Code formatting

2023-10-29 15:59:55 +03:00
parent 931ff1270b
commit 3bd1deb8db
5 changed files with 22 additions and 10 deletions
--- a/parser/address/classifier.py
+++ b/parser/address/classifier.py
@ -92,9 +92,12 @@ def find_room(token: pd.Series, pre_token: pd.Series) -> str:
 def find_litera(token: pd.Series, pre_token: pd.Series) -> str:
    if find_room(token, pre_token):
        return ""
-    if any_of_in(LETTER, token["obj"].lower()) or re.search(
-        r"\d{1,3}([А-Я]|[а-я])( |$)", token["obj"]
+    # fmt: off
+    if (
+        any_of_in(LETTER, token["obj"].lower()) or
+        re.search(r"\d{1,3}([А-Я]|[а-я])( |$)", token["obj"])
    ):
+    #fmt: on
        return "l"
    if (
        (
@ -199,6 +202,7 @@ def address_classification(token: pd.Series, pre_token: pd.Series) -> pd.Series:
    brackets = re.search(r"\(.+\)", token["obj"])
    if brackets:
        token["obj"] = re.sub(r"\(.+\)", "()", token["obj"])
+
    token["class"] += find_district(token, pre_token)
    token["class"] += find_countryside(token, pre_token)
    token["class"] += find_territory(token, pre_token)
@ -208,8 +212,11 @@ def address_classification(token: pd.Series, pre_token: pd.Series) -> pd.Series:
    token["class"] += find_edifice(token, pre_token)
    token["class"] += find_litera(token, pre_token)
    token["class"] += find_room(token, pre_token)
+
    if token["class"] == "":
        token["class"] = "w"
+
    if brackets:
        token["obj"] = re.sub(r"\(\)", brackets.group(), token["obj"])
+
    return token
--- a/parser/address/splitter.py
+++ b/parser/address/splitter.py
@ -167,9 +167,12 @@ class AddressSplitter(Sequence):
        return list(tokens)

    def cut_address(self) -> pd.Series:
-        while len(self.accumulator["class"]) > 0 and CLASSES.index(
-            self.prev_class()
-        ) > CLASSES.index(self.next_class()):
+        # fmt: off
+        while (
+            len(self.accumulator["class"]) > 0
+            and CLASSES.index(self.prev_class()) > CLASSES.index(self.next_class())
+        ):
+        # fmt: on
            match self.accumulator["class"][-1]:
                case "h":
                    self.accumulator["addresses"] = re.sub(
--- a/parser/address/utils.py
+++ b/parser/address/utils.py
@ -6,6 +6,7 @@ import pandas as pd

 T = TypeVar("T")

+
 def any_of_in(substrings: Iterable[str], string: str) -> bool:
    return any(map(lambda substring: substring in string, substrings))

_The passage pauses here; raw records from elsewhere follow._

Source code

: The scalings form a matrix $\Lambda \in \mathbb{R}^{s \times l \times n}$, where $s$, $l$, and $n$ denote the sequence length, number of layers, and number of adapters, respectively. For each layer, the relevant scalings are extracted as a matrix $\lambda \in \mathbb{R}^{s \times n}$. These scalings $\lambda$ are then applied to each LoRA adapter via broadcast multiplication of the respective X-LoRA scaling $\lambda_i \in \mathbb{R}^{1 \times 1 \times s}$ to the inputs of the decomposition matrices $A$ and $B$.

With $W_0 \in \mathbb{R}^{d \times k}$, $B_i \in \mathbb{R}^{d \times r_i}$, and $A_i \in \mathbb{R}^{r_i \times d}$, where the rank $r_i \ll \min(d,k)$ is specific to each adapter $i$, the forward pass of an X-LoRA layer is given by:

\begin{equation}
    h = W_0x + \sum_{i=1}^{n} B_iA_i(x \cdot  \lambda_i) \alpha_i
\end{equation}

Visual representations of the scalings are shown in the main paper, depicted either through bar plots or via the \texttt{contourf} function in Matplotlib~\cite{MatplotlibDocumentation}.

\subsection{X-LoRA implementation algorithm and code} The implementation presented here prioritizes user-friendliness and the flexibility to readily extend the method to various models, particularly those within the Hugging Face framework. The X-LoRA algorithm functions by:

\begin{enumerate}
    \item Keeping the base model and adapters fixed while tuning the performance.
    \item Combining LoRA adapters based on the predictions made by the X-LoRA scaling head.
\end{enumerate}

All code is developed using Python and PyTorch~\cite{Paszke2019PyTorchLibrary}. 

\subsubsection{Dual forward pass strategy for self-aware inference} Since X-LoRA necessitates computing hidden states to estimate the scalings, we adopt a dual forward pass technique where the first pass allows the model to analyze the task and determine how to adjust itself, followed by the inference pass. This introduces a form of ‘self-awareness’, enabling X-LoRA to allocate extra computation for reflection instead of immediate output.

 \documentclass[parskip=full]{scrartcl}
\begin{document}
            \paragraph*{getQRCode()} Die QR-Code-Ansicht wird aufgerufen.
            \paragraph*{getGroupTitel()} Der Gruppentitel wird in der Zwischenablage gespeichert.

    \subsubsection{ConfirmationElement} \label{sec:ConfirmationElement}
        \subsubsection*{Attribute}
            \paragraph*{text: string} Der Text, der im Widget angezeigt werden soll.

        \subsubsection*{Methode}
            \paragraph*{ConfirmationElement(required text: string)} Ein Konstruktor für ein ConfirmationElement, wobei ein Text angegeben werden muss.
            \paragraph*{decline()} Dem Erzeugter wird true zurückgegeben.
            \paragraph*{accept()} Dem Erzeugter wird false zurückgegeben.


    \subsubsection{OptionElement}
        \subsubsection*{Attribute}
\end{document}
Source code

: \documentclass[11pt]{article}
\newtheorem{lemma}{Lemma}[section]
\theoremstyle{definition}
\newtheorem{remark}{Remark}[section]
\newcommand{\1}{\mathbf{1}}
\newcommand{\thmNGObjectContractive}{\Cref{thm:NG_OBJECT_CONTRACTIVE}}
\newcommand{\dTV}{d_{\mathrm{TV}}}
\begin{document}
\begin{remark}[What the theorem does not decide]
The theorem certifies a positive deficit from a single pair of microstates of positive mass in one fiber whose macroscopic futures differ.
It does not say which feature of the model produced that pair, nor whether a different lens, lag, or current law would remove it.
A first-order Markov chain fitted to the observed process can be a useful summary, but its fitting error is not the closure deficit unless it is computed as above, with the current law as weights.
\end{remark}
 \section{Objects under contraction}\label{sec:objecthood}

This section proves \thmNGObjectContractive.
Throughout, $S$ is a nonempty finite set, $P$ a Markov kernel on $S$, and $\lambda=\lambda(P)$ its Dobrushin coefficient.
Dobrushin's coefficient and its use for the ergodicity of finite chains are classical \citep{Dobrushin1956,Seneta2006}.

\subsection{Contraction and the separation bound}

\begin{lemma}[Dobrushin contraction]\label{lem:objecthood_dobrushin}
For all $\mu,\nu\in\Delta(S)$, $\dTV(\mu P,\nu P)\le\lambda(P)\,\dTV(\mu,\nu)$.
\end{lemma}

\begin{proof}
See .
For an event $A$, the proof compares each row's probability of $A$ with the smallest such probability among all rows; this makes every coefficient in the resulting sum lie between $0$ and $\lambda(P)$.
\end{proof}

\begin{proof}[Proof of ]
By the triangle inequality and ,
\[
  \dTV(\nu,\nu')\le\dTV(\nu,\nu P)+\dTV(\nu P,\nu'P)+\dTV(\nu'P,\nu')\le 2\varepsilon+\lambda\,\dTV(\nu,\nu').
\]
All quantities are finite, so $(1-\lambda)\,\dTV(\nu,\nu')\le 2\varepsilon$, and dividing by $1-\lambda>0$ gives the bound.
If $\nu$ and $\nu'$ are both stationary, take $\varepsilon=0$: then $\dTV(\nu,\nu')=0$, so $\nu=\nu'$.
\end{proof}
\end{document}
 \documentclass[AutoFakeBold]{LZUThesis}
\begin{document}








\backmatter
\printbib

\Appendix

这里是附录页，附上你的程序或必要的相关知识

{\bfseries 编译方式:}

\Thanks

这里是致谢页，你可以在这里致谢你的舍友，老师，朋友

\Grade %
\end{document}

@ -13,6 +14,7 @@ def any_of_in(substrings: Iterable[str], string: str) -> bool:
 def flatten(arr: Iterable[list[T]]) -> list[T]:
    return sum(arr, [])

+
 def unfold_house_ranges(token: str) -> list[str]:
    addresses = []
    pairs_strings = re.findall(r"([\d]+-[\d]+)", token)
@ -42,4 +44,4 @@ def create_token(obj: str = "", token_class: str = ""):
            "obj": obj,
            "class": token_class,
        }
-    )
+    )
--- a/parser/pipeline.py
+++ b/parser/pipeline.py
@ -1,9 +1,9 @@
 from typing import Optional

-from .lenenergo import LenenergoParser
-from .building_id import concurrent_fetch_builing_ids
-from .preprocess import preprocess_df
 from .address import split_addresses
+from .building_id import concurrent_fetch_builing_ids
+from .lenenergo import LenenergoParser
+from .preprocess import preprocess_df


 def pipeline(parser: Optional[LenenergoParser] = None) -> LenenergoParser:
--- a/runner/database.py
+++ b/runner/database.py
@ -1,10 +1,10 @@
 from .config import (
+    DB_URL,
    POSTGRES_DB,
    POSTGRES_HOST,
    POSTGRES_PASSWORD,
    POSTGRES_PORT,
    POSTGRES_USER,
-    DB_URL,
 )

 db_credentials = {"conninfo": DB_URL}